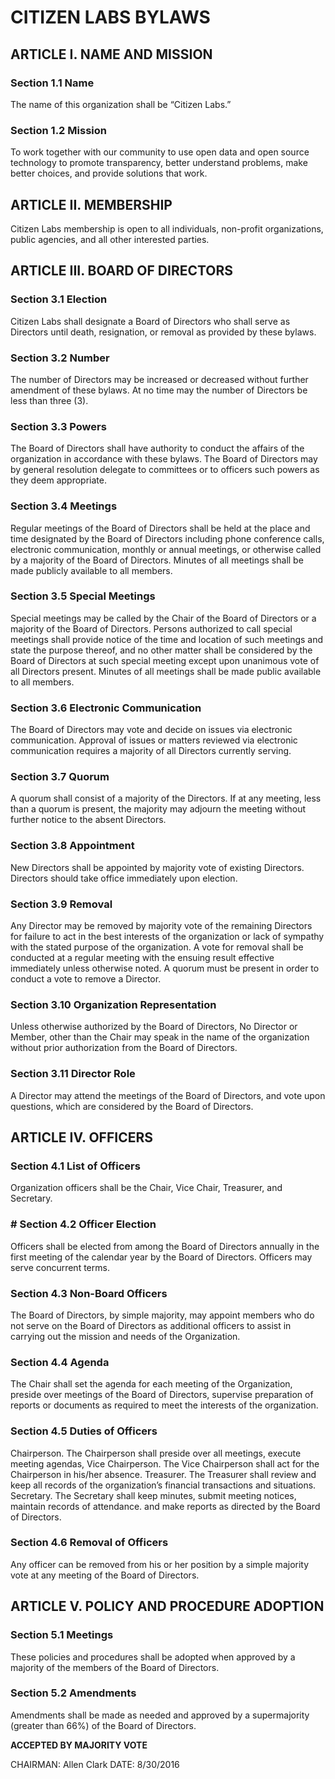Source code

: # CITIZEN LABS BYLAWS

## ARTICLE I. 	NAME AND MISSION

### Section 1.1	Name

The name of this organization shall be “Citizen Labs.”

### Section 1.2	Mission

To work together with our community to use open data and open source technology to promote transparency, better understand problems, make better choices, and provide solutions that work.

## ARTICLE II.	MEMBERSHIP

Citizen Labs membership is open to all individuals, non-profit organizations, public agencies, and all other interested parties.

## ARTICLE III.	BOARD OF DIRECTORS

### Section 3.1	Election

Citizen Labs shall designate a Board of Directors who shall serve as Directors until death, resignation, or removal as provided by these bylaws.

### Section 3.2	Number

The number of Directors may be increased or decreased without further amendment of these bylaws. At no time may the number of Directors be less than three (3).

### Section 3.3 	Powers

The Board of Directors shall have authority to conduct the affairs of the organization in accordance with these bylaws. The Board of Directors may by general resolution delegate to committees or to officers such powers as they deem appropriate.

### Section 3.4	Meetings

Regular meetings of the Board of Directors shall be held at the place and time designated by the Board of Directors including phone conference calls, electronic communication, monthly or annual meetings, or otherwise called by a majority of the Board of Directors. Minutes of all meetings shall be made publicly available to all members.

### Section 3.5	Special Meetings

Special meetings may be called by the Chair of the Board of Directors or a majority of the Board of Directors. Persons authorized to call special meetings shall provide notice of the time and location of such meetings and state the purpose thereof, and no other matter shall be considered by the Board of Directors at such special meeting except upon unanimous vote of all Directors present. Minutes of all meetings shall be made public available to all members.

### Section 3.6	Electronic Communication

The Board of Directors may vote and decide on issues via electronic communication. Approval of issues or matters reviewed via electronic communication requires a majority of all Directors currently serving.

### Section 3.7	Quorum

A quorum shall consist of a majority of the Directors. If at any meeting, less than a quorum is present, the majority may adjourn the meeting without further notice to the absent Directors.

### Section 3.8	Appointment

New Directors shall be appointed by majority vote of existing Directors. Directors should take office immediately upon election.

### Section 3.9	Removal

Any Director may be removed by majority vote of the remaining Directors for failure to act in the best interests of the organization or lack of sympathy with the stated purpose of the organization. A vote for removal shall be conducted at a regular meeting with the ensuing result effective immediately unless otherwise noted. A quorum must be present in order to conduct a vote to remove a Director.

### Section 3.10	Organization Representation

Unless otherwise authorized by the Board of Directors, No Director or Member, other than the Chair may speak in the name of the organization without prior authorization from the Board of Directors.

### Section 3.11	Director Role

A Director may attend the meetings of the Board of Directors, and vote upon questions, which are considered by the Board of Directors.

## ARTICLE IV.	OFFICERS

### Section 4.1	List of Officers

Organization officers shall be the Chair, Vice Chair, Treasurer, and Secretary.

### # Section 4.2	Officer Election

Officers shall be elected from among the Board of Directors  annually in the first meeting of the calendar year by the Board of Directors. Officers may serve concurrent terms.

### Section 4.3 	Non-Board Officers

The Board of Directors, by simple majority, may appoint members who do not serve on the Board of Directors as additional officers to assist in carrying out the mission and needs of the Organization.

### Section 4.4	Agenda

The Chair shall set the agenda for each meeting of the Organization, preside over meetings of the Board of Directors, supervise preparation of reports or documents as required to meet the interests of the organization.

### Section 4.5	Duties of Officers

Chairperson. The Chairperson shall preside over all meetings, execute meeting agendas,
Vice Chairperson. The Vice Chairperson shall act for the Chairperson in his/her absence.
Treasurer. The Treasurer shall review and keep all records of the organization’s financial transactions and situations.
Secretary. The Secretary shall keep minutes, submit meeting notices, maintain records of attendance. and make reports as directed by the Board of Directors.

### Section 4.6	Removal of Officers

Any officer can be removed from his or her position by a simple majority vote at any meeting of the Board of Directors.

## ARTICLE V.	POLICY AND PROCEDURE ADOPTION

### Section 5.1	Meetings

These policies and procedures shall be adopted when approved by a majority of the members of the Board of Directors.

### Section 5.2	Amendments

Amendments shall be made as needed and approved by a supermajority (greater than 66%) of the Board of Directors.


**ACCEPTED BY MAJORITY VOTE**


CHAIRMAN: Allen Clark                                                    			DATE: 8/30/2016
---------------
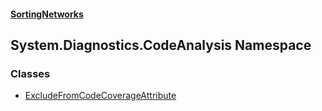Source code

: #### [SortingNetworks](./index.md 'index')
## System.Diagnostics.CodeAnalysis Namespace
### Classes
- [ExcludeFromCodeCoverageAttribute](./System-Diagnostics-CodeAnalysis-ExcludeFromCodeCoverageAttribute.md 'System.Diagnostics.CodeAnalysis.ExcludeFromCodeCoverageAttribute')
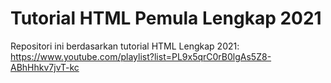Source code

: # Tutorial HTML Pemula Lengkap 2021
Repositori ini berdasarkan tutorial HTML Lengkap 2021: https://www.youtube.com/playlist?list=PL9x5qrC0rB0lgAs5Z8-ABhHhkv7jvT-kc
---------------
Working through the entries line by line, count those containing "Secretary" and report only the number.

2